Part of Advances in Neural Information Processing Systems 36 (NeurIPS 2023) Main Conference Track

Bibtex Paper Supplemental

Authors

Qinsi Wang, Jinghan Ke, Zhi Liang, Sihai Zhang

Abstract

Neural Architecture Search (NAS) has emerged as a favoured method for unearthing effective neural architectures. Recent development of large models has intensified the demand for faster search speeds and more accurate search results. However, designing large models by NAS is challenging due to the dramatical increase of search space and the associated huge performance evaluation cost. Consider a typical modular search space widely used in NAS, in which a neural architecture consists of $m$ block nodes and a block node has $n$ alternative blocks. Facing the space containing $n^m$ candidate networks, existing NAS methods attempt to find the best one by searching and evaluating candidate networks directly.Different from the general strategy that takes architecture search as a whole problem, we propose a novel divide-and-conquer strategy by making use of the modular nature of the search space.Here, we introduce MathNAS, a general NAS framework based on mathematical programming.
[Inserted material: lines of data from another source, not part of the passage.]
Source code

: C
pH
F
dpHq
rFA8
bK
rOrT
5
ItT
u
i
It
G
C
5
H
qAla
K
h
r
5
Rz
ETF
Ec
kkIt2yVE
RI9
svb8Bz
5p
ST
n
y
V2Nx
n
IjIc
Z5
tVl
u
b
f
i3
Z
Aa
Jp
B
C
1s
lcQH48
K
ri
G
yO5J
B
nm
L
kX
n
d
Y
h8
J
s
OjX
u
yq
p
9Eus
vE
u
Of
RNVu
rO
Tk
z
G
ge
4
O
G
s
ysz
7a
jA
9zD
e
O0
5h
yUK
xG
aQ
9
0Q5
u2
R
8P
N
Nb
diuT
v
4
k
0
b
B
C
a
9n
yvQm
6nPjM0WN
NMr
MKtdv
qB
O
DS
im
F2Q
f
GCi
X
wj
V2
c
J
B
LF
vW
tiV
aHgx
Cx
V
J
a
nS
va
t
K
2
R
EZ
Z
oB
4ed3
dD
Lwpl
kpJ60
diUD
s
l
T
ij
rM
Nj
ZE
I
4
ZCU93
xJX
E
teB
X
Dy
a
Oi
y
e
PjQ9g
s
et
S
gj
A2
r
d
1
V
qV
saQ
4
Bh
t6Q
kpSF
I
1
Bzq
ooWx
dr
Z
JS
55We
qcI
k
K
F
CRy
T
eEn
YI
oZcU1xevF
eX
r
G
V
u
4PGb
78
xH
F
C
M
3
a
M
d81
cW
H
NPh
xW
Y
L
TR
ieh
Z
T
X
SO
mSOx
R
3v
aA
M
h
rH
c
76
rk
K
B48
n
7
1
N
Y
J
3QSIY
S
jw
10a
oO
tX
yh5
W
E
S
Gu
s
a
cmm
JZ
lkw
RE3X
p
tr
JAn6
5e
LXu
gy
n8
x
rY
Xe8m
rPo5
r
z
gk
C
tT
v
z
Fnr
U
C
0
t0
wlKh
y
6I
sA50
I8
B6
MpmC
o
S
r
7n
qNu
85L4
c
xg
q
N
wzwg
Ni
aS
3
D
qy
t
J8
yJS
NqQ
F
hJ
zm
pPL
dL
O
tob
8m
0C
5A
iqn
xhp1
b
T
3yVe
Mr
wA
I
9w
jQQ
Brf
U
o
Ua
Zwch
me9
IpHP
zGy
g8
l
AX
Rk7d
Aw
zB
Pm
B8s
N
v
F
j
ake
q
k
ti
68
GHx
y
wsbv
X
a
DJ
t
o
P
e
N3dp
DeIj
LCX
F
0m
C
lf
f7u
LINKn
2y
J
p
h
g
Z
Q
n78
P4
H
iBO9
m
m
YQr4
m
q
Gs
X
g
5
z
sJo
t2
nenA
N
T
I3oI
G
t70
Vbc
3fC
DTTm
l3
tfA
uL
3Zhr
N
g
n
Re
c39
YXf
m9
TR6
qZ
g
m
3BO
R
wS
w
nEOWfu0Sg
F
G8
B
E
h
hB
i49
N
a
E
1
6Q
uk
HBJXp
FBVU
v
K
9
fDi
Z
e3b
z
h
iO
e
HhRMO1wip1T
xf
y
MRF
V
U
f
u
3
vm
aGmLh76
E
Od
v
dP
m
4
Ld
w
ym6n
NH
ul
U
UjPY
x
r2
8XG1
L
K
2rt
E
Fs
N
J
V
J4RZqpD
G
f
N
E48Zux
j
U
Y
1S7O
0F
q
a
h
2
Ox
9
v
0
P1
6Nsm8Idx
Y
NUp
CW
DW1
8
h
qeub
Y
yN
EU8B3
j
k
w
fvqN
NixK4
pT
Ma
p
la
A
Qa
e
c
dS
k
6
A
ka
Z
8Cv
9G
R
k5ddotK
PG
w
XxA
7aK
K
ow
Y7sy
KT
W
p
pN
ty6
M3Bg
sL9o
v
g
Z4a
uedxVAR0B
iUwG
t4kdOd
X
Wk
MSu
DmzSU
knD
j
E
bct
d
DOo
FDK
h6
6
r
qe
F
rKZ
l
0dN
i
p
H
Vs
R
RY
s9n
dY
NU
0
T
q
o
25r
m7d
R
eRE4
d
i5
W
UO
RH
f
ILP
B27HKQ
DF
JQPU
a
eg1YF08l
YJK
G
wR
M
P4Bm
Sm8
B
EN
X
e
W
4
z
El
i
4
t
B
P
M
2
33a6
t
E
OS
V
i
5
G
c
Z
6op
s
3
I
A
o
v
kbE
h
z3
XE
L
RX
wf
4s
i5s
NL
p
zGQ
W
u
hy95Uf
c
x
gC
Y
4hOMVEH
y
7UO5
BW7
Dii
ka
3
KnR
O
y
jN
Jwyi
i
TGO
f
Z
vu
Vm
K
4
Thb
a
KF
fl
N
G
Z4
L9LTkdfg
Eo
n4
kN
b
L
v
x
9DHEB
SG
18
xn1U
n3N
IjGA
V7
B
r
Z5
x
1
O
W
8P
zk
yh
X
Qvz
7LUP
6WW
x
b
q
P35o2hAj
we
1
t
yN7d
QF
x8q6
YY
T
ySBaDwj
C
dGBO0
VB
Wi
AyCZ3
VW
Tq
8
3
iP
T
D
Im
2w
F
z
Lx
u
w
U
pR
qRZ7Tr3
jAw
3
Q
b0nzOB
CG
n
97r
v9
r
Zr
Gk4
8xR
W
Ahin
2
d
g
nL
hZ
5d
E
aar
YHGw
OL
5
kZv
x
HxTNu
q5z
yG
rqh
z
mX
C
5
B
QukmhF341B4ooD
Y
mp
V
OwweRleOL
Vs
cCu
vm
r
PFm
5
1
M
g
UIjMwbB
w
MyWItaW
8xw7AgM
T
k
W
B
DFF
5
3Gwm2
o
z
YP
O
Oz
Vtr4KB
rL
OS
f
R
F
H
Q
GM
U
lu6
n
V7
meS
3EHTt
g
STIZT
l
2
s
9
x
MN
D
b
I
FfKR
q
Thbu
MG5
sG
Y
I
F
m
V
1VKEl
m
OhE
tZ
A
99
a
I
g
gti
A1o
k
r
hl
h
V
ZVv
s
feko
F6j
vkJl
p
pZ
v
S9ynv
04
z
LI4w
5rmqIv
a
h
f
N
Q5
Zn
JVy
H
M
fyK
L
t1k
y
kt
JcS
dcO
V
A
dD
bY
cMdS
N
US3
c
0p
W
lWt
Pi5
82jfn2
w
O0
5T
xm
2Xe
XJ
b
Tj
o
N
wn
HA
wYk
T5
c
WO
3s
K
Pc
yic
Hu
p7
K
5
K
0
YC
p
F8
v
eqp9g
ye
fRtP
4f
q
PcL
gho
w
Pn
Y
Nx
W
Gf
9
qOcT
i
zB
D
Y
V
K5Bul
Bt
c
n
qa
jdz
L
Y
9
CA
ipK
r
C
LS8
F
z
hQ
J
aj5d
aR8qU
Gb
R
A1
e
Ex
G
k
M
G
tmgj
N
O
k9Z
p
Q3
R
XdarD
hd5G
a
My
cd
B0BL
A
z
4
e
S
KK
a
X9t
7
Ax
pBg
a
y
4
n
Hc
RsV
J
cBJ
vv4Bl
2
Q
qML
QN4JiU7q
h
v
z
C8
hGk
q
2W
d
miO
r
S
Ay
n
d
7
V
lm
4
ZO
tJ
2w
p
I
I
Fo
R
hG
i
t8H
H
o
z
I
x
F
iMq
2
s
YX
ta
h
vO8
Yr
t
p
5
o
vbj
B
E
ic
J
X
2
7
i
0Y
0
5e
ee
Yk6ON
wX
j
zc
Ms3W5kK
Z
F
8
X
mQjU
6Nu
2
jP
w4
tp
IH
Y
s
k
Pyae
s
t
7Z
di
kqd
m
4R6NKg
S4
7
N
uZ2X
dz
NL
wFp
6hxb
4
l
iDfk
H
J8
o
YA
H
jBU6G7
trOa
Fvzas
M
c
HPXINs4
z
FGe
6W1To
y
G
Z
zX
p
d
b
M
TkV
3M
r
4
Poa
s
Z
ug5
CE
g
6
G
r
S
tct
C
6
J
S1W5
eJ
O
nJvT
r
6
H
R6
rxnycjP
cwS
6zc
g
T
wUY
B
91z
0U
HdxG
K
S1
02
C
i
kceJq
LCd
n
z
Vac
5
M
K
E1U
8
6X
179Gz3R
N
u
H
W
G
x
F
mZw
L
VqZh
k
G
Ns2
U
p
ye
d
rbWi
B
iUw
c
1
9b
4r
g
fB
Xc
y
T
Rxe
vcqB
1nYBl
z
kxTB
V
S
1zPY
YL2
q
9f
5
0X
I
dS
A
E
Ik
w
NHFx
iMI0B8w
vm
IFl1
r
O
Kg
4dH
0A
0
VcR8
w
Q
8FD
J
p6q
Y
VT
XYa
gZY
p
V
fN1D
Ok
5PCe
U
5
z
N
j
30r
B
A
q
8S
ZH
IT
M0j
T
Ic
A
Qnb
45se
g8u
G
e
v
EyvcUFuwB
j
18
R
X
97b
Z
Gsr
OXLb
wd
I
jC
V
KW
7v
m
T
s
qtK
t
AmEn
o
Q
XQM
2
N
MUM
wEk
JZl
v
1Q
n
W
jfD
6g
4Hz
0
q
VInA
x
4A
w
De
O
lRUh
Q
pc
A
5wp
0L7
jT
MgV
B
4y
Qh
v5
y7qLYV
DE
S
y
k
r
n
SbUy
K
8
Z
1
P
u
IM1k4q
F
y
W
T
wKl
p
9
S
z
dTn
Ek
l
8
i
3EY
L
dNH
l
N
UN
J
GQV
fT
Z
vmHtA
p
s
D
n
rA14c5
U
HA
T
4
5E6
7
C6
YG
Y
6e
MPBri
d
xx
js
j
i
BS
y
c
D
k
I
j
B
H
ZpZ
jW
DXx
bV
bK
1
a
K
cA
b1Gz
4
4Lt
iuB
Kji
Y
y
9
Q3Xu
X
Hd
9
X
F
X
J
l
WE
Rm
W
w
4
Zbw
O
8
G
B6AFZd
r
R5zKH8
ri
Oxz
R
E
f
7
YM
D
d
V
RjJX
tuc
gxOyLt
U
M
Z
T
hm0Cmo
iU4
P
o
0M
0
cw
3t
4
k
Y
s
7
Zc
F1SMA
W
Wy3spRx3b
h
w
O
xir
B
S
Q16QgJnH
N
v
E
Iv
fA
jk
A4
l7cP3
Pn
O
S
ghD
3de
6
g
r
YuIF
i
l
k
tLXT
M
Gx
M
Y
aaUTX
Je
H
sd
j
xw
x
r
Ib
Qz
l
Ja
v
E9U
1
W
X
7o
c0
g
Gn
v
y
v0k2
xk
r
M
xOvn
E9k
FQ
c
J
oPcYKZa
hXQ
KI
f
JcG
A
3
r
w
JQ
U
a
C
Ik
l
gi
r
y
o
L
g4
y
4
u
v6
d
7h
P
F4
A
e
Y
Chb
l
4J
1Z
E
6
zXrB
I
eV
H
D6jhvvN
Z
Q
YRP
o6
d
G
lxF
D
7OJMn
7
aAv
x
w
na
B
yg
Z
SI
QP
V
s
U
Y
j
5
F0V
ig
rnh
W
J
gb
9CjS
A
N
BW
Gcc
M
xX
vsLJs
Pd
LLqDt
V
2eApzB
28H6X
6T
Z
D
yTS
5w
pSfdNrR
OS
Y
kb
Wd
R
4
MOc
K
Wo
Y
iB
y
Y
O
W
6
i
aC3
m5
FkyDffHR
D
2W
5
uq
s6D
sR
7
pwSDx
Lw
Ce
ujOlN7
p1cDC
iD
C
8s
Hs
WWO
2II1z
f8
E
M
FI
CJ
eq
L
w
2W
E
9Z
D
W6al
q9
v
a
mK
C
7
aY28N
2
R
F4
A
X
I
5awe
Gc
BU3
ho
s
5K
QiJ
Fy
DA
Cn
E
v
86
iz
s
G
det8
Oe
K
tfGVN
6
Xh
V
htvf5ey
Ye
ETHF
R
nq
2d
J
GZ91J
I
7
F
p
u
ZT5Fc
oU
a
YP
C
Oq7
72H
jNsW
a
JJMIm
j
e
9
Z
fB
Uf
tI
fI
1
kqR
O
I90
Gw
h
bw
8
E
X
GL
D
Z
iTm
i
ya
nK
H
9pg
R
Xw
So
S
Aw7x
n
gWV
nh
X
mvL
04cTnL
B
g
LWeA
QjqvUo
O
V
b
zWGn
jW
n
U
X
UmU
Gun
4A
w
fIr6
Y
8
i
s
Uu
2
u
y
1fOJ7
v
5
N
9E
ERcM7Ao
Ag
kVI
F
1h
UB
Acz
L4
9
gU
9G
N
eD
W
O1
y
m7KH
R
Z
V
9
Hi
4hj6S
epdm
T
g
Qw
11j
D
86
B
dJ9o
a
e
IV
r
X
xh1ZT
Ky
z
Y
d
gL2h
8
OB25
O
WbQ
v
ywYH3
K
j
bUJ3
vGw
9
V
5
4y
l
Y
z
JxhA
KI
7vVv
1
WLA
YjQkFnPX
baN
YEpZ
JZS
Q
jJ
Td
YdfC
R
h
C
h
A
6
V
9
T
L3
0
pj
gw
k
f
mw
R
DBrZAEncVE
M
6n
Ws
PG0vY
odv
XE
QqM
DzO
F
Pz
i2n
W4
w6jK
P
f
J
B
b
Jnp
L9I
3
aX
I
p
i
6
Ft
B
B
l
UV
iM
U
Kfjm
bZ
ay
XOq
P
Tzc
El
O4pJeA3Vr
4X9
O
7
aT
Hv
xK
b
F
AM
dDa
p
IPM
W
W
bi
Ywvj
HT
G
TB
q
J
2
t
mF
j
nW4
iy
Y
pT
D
In MathNAS, the performances of all possible building blocks in the search space are calculated first, and then the performance of a network is directly predicted based on the performances of its building blocks.Although estimating block performances involves network training, just as what happens for network performance evaluation in existing NAS methods, predicting network performance is completely training-free and thus extremely fast. In contrast to the $n^m$ candidate networks to evaluate in existing NAS methods, which requires training and a formidable computational burden, there are only $m*n$ possible blocks to handle in MathNAS.Therefore, our approach effectively reduces the complexity of network performance evaluation. The superiority of MathNAS is validated on multiple large-scale CV and NLP benchmark datasets. Notably on ImageNet-1k, MathNAS achieves 82.5\% top-1 accuracy, 1.2\% and 0.96\% higher than Swin-T and LeViT-256, respectively. In addition, when deployed on mobile device, MathNAS achieves real-time search and dynamic network switching within 1s (0.4s on TX2 GPU), surpassing baseline dynamic networks in on-device performance.